Treena Arinzeh, a young professor who last year won a Presidential Award, the nation’s highest scientific honor, is bringing the promise of stem cell research one step closer to reality.
Arinzeh, PhD, assistant professor of biomedical engineering at NJIT, is researching the use of stem cells to induce bone repair. Her research will help diabetics whose impaired bones will not properly heal. She is using adult stem cells, in combination with allografts &endash; donated bone tissue – to regenerate and repair the patients’ damaged bones. She is performing tests on diabetic animals, after which she’ll test patients at the clinical level.
Arinzeh is collaborating on the research with Sheldon L. Lin, MD, an assistant professor of orthopaedics at the University of Medicine and Dentistry of New Jersey, Newark. Arinzeh has received a $100,000 grant from the Musculoskeletal Transplant Foundation to support the team’s research.

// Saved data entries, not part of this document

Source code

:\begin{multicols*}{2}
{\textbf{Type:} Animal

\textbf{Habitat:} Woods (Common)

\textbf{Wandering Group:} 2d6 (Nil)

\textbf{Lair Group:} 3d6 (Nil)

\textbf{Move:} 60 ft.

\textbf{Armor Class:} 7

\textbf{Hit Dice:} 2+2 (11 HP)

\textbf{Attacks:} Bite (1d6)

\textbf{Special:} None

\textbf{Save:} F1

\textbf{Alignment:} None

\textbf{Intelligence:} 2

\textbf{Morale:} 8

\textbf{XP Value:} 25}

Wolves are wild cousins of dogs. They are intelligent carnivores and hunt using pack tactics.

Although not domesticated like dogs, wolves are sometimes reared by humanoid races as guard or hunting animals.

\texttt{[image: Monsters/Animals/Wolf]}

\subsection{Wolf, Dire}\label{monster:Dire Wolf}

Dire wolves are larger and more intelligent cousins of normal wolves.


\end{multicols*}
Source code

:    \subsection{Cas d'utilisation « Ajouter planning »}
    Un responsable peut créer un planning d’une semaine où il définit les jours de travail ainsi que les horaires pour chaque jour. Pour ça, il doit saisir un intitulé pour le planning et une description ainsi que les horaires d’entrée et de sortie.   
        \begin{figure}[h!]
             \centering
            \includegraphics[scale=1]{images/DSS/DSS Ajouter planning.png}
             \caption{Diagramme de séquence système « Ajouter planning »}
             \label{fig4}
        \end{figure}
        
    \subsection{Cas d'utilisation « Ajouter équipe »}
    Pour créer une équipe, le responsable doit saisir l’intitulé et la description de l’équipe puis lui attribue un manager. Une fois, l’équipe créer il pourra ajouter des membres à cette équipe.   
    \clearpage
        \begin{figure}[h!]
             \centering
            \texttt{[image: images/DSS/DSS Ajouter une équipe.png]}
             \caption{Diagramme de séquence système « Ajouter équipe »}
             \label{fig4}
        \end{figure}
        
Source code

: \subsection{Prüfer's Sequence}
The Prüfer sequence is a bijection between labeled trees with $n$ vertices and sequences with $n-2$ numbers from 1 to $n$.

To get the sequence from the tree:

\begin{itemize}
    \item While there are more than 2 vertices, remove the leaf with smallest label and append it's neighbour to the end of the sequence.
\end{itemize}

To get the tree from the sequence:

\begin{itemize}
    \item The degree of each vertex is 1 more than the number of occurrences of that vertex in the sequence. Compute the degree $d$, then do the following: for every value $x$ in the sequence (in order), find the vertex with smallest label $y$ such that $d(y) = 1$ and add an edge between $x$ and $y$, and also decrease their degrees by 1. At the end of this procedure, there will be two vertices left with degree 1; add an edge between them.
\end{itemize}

“People suffering from diabetes have impaired bone healing,” Arinzeh said. “So the question is how to treat patients suffering from bone fractures and other defects that may not heal because they are also suffering from other disorders. We are looking at the current treatment for repairing bone defects, which is the use of allograft tissue, as well as newer treatments such as combining allograft with stem cells.”
One day soon, as a result of Arinzeh’s research, patients could be treated with off-the-shelf stem-cell therapies instead of drugs. In five years, say, a patient with a bone ailment would visit a doctor and be injected with a ready supply of stem cells. The cells would seek out the patient’s damaged bone tissue and begin to generate healthy tissue. After six months of treatments, the patient’s bone would begin to heal.
Arinzeh’s drive to advance the science of stem cell research has gained her national recognition. In the fall, she earned the highest honor given to a young researcher by President Bush: The Presidential Early Career Award for Scientists and Engineers.
What is it about Arinzeh’s research that has caught the eye of the White House?
First, she works with adult stem cells taken from adult bone marrow. So the controversy over the ethical implications of embryonic stem-cell research, in her case, is moot. An adult stem cell is an undifferentiated cell that builds and maintains tissues and organs, and which can renew itself through cell division. Stem cells are harvested from bone marrow, umbilical cords, the brain and spinal cord and other tissues.
Adult stem cells also have a unique trait that lends them their magic: Under the right conditions, or given the proper signals, they have the ability to turn into different cell types.
Arinzeh is doing exactly that: developing signals, in the form of biomaterials, that will help adult stem cells turn into cells that, if injected into a diseased area of the human body, could regenerate damaged tissue.
Her research has also led to two major stem-cell discoveries: One showing that stem cells, when mixed with biomaterials known as scaffolds, can help regenerate bone growth; and another proving that stem cells taken from one person can be successfully implanted into another. A list of conditions for which stem-cell treatment holds promise grows almost daily: It now includes Parkinson’s, diabetes, Alzheimer’s, cancer and traumatic brain injury.
“Treena’s research is unique because she has had success in crafting the right environment for stem cells to grow into other cells,” said William Hunter, chairman of the biomedical-engineering department at NJIT. “She is working in a brand-new world of medical therapy.”
Arinzeh’s first stem-cell breakthrough focused on developing scaffolds that aid stem cells. She performed animal studies on rats with bone defects; she also did cell-culture studies. Both showed that the biomaterials stimulated stem cells, producing new bone tissue and fully repairing the rats’ bones.
Arinzeh’s second stem-cell discovery proved that adult stem cells taken from one patient can be successfully implanted in another. Researchers originally thought such a transfer might be rejected. And it’s not just defective bones that may be regenerated by stem cells. Arinzeh is now testing biomaterials that, in combination with stem cells, might also repair cartilage, tendon and neuronal tissues.
Her studies could lead to medical breakthroughs that would help a host of patients. Stem cell implantation could help cancer patients who’ve had large tumors removed from bone, Arinzeh says. In many such surgeries, patients lose their limbs. But if her method of implanting stem cells is shown to induce bone repair, amputation may not be necessary. Stem cells could also help patients suffering from osteoporosis, whose fractured bones can be regenerated by the cells.
Arinzeh has pushed the basic science of stem cells forward and, with her latest research on bone repair, is taking it yet another step.
“Treena has all the earmarks of a technical superstar,” says Mike Jaffe, a professor of biomedical engineering and chemistry at NJIT. “She’s at the leading edge of modern biology and if anyone can take stem-cell research forward, she can.”